In the Eagleton poll, Republicans were generally more supportive of Christie's plan than Democrats, but only 32 percent of Republicans backed it.
"We never see something where all the demographic groups line up like they have here," said Rutgers-Eagleton poll director David Redlawsk. "Republican respondents always line up with" Christie.
The governor's office did not return a phone call seeking comment.
Alan Marcus, a consultant who has worked on GOP campaigns, said education is an issue that tends not to follow partisan lines.
"How many people have hands-on experience when it comes to tax policy? But they all went to school," he said. "And don't underestimate the power of the Rutgers alumni network."
The survey also asked respondents whether they would support a bond issue to pay for new and updated college facilities that could exceed $1 billion. In 2002, a task force convened by former Gov. Jim McGreevey put the cost of a similar proposal at $1.3 billion.
The results were close, with 48 percent saying they would support a bond issue and 45 percent saying they would not.
The poll, released early Wednesday, followed a statement Tuesday by Senate President Stephen Sweeney (D., Gloucester) enthusiastically backing the governor's plan.
"Gov. Christie has shown true leadership in providing the framework for higher education in southern New Jersey to reach unprecedented heights," Sweeney said.

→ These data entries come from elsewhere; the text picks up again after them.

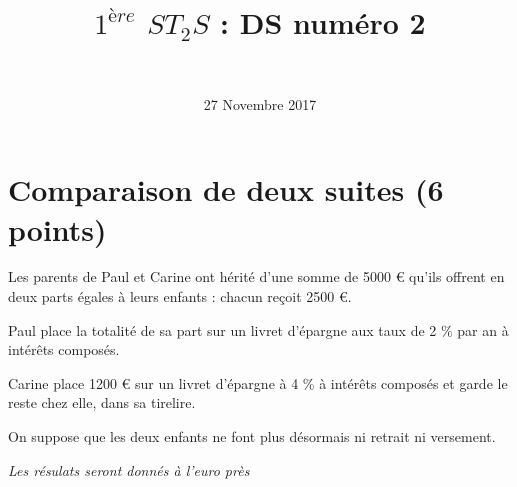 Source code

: \documentclass[a4paper,11pt]{exam}
\author{\ }
\date{27 Novembre 2017}
\title{$1^{ère}$ $ST_2S$ : DS num\'ero 2}
\begin{document}
%	

	\maketitle

\section{Comparaison de deux suites (6 points)}

Les parents de Paul et Carine ont hérité d'une somme de \num{5000} € qu'ils offrent en deux parts égales à leurs enfants : chacun reçoit \num{2500} €.

Paul place la totalité de sa part sur un livret d'épargne aux taux de 2 \% par an à intérêts composés.

Carine place \num{1200} € sur un livret d'épargne à 4 \% à intérêts composés et garde le reste chez elle, dans sa tirelire.

On suppose que les deux enfants ne font plus désormais ni retrait ni versement.

\textit{Les résulats seront donnés à l'euro près}
\end{document}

Earlier this month, the powerful legislative leader held back from publicly endorsing the proposal - which has the backing of Democratic leader George E. Norcross III - saying he had to wait and "see the details."
The statement from Sweeney's office also listed numerous Democratic elected officials from South Jersey as favoring the consolidation. It also said they would back efforts to ensure that students currently enrolled at Rutgers-Camden could keep that institution's name on their diplomas when they graduated.
Eagleton has been polling New Jersey residents since 1971, but on this survey the institute's connection to the subject matter meant giving special consideration to fairness, Redlawsk said.
"When we were developing the questions, we really beat around the questions' language. So it's as balanced as we can come up with," he said.